━━━ DATA FOR PROCESSING ━━━

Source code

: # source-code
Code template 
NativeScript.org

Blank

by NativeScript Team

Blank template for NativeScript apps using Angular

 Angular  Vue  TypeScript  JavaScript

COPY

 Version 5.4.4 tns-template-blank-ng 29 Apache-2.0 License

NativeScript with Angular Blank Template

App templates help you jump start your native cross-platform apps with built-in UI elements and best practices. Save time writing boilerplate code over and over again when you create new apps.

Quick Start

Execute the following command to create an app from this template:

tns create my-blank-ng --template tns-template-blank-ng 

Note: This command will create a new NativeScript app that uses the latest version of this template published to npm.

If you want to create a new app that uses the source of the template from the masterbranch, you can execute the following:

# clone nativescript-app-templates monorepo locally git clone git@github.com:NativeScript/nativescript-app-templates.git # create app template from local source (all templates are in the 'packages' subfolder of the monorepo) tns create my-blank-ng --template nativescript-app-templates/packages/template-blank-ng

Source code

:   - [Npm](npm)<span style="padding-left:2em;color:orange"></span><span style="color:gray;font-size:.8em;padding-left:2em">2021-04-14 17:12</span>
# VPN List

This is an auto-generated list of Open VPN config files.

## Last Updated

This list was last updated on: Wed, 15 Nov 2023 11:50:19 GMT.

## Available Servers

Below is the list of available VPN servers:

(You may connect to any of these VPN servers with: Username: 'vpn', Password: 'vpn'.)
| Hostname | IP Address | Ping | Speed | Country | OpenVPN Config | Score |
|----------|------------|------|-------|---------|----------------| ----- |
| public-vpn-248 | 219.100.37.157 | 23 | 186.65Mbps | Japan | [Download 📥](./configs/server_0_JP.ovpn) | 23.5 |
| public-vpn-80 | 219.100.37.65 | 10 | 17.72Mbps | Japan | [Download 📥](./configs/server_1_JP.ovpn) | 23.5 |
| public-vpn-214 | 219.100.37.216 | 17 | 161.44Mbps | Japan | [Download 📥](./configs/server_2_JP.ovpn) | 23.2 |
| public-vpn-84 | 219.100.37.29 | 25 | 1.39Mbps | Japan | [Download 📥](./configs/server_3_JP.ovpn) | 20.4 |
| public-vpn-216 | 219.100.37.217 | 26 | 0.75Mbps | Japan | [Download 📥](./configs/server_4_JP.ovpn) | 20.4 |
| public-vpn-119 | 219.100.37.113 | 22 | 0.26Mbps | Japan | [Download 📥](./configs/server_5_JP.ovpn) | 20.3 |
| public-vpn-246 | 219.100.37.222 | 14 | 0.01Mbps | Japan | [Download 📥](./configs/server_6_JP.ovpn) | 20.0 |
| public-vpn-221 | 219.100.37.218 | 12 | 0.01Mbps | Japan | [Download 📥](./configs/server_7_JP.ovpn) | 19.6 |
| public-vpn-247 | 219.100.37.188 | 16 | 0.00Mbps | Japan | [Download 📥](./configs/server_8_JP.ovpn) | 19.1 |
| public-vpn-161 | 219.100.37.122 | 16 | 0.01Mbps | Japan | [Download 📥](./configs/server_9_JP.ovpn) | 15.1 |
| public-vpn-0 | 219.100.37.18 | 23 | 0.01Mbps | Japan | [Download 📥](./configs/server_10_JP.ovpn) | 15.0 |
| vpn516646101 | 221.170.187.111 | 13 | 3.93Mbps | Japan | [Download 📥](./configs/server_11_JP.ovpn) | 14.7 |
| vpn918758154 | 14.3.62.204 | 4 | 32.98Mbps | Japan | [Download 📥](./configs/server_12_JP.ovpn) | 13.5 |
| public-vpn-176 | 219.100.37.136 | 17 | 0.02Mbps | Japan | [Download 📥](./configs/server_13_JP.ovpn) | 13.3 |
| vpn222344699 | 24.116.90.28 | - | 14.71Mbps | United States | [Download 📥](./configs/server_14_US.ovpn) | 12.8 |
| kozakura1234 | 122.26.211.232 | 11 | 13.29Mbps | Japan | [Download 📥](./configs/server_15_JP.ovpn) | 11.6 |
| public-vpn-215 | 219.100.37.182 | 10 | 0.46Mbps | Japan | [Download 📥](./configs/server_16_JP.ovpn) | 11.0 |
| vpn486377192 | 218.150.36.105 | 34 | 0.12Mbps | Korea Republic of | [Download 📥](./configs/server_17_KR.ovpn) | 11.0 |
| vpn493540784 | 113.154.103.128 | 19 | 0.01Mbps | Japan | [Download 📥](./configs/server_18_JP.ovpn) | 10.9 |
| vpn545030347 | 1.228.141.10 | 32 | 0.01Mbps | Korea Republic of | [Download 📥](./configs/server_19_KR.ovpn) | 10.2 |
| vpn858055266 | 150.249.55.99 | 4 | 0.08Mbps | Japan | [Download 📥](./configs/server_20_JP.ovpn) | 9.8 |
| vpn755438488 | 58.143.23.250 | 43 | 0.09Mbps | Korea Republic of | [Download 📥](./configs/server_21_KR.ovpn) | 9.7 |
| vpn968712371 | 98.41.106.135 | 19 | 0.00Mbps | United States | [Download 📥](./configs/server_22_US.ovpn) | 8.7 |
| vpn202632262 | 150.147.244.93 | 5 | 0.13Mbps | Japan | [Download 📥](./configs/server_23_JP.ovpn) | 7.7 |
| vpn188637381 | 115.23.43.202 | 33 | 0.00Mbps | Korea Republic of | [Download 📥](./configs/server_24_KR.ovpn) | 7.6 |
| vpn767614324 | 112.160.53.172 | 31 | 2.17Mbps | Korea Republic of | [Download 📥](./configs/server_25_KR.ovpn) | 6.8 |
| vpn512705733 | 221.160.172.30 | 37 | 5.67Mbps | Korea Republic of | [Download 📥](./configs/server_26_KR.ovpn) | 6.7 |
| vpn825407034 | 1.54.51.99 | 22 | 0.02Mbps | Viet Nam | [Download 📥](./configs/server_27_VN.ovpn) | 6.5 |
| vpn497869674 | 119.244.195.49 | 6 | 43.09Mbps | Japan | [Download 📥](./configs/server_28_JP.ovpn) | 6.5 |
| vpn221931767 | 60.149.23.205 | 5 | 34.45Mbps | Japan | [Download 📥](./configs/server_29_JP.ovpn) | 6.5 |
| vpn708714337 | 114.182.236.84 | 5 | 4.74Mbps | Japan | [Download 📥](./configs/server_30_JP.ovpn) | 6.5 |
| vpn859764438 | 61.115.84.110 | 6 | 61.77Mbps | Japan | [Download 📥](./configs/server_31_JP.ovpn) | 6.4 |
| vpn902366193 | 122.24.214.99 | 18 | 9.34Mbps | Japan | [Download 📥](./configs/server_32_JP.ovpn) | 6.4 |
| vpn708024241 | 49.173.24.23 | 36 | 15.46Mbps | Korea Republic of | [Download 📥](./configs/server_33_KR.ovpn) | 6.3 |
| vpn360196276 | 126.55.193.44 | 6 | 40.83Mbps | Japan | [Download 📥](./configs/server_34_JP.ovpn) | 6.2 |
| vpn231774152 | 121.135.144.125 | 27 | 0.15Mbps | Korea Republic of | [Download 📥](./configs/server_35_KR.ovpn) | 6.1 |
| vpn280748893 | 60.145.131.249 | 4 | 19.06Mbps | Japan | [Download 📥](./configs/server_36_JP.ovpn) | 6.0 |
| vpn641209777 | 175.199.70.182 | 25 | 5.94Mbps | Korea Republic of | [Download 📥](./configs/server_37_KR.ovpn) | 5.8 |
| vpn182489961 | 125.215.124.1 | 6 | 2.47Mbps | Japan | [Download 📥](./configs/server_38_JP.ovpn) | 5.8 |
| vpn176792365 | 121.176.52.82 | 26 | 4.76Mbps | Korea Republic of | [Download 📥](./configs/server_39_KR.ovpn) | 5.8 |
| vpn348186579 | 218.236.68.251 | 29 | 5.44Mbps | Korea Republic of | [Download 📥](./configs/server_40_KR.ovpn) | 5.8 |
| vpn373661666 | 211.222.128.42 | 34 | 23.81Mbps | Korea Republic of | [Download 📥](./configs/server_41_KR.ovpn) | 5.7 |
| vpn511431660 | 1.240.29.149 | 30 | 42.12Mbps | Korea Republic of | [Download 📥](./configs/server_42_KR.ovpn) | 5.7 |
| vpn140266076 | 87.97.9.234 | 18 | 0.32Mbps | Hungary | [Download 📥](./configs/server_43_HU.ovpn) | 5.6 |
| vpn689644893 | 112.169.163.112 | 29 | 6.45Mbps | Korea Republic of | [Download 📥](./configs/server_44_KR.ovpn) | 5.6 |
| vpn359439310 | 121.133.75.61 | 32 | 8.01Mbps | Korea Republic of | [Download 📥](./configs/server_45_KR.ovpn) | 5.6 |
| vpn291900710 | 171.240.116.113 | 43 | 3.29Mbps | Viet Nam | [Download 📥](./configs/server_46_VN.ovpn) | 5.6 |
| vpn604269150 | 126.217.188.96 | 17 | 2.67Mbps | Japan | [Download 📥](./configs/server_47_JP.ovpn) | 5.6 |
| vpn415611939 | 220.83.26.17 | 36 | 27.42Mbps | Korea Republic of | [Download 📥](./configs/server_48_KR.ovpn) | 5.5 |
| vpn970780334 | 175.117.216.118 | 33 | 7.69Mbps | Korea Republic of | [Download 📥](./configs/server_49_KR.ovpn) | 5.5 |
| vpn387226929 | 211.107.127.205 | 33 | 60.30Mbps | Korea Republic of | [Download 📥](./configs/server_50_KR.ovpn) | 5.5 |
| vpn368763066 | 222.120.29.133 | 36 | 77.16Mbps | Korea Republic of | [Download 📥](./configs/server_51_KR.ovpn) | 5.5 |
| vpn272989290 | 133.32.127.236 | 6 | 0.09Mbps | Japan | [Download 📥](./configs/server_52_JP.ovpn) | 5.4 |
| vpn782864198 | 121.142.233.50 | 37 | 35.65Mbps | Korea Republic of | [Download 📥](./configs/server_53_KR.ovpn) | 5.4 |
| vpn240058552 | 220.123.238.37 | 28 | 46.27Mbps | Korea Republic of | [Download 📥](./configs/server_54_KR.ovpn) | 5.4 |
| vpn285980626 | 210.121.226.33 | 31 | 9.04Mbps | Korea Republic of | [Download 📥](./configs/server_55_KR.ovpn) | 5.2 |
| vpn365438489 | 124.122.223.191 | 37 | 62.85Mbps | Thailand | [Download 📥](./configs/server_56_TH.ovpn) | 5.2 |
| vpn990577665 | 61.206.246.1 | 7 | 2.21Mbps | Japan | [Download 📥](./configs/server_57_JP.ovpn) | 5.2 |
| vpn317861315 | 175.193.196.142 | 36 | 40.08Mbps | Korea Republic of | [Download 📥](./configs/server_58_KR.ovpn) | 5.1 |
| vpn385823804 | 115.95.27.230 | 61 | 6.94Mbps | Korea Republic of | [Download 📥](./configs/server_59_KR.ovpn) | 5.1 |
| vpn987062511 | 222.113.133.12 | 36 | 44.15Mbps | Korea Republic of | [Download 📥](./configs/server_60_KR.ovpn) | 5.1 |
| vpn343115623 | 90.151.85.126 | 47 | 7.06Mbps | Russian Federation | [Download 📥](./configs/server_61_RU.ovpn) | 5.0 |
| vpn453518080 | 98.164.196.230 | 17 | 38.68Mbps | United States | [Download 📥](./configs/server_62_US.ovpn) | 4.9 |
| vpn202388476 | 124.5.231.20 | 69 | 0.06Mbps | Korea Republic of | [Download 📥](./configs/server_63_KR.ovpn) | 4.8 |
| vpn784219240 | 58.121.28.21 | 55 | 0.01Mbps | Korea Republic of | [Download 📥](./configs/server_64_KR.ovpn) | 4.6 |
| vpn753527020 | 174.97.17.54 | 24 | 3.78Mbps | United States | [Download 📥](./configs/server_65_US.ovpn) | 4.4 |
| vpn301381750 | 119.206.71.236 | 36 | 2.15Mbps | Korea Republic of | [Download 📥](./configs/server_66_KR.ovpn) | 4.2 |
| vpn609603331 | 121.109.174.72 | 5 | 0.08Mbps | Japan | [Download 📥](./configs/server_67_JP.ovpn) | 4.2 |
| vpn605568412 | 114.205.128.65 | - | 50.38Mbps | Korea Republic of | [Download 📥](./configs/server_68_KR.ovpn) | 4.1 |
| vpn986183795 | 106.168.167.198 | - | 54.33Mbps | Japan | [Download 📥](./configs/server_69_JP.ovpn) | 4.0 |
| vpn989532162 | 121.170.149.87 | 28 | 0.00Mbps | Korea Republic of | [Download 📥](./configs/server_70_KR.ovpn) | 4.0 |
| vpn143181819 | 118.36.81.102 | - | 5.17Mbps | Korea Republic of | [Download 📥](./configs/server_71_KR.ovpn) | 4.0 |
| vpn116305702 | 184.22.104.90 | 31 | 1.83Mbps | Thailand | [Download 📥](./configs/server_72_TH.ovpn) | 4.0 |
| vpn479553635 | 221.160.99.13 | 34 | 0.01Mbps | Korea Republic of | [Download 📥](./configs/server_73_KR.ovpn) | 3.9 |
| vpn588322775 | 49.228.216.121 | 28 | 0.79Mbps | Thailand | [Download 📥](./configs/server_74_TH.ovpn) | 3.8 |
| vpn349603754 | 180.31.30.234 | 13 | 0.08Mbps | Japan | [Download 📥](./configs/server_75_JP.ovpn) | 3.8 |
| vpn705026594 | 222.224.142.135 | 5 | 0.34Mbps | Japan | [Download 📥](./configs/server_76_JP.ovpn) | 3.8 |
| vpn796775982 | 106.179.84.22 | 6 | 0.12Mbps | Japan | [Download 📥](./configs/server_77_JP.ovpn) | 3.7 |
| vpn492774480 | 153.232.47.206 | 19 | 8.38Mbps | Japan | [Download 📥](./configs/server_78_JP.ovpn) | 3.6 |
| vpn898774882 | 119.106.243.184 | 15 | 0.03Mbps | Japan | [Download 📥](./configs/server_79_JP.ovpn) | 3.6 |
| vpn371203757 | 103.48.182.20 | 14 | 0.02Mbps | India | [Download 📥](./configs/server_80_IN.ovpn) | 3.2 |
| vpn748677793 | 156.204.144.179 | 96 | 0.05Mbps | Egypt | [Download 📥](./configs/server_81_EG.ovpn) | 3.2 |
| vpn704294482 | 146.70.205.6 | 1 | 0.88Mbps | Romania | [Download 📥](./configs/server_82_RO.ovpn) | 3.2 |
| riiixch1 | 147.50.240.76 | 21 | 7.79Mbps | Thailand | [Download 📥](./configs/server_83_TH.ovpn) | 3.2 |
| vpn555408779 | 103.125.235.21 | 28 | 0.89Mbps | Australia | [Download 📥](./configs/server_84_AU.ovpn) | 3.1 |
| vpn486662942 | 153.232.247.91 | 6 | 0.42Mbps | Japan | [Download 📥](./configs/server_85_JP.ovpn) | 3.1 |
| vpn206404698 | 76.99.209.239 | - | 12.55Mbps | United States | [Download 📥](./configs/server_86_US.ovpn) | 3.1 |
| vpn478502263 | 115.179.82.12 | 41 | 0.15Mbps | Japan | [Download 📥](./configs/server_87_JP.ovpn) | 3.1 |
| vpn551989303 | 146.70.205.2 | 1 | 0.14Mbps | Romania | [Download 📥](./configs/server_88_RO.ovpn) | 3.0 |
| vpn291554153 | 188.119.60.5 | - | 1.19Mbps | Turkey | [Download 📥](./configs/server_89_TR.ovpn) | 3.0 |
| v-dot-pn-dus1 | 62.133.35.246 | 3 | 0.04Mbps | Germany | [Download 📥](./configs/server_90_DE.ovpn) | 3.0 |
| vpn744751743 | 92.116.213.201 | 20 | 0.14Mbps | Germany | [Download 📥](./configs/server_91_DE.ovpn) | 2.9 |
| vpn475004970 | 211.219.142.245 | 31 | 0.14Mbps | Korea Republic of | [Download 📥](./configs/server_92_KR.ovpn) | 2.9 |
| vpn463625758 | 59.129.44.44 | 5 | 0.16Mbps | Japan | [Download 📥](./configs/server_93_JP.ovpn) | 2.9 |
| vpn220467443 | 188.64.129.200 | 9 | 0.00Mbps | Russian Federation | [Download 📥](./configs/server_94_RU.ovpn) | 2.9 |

━━━

## [ABOUT THIS TASK]
If a line of the records above contains the word "from", count it; give only the total.

## [TASK RESPONSE]
3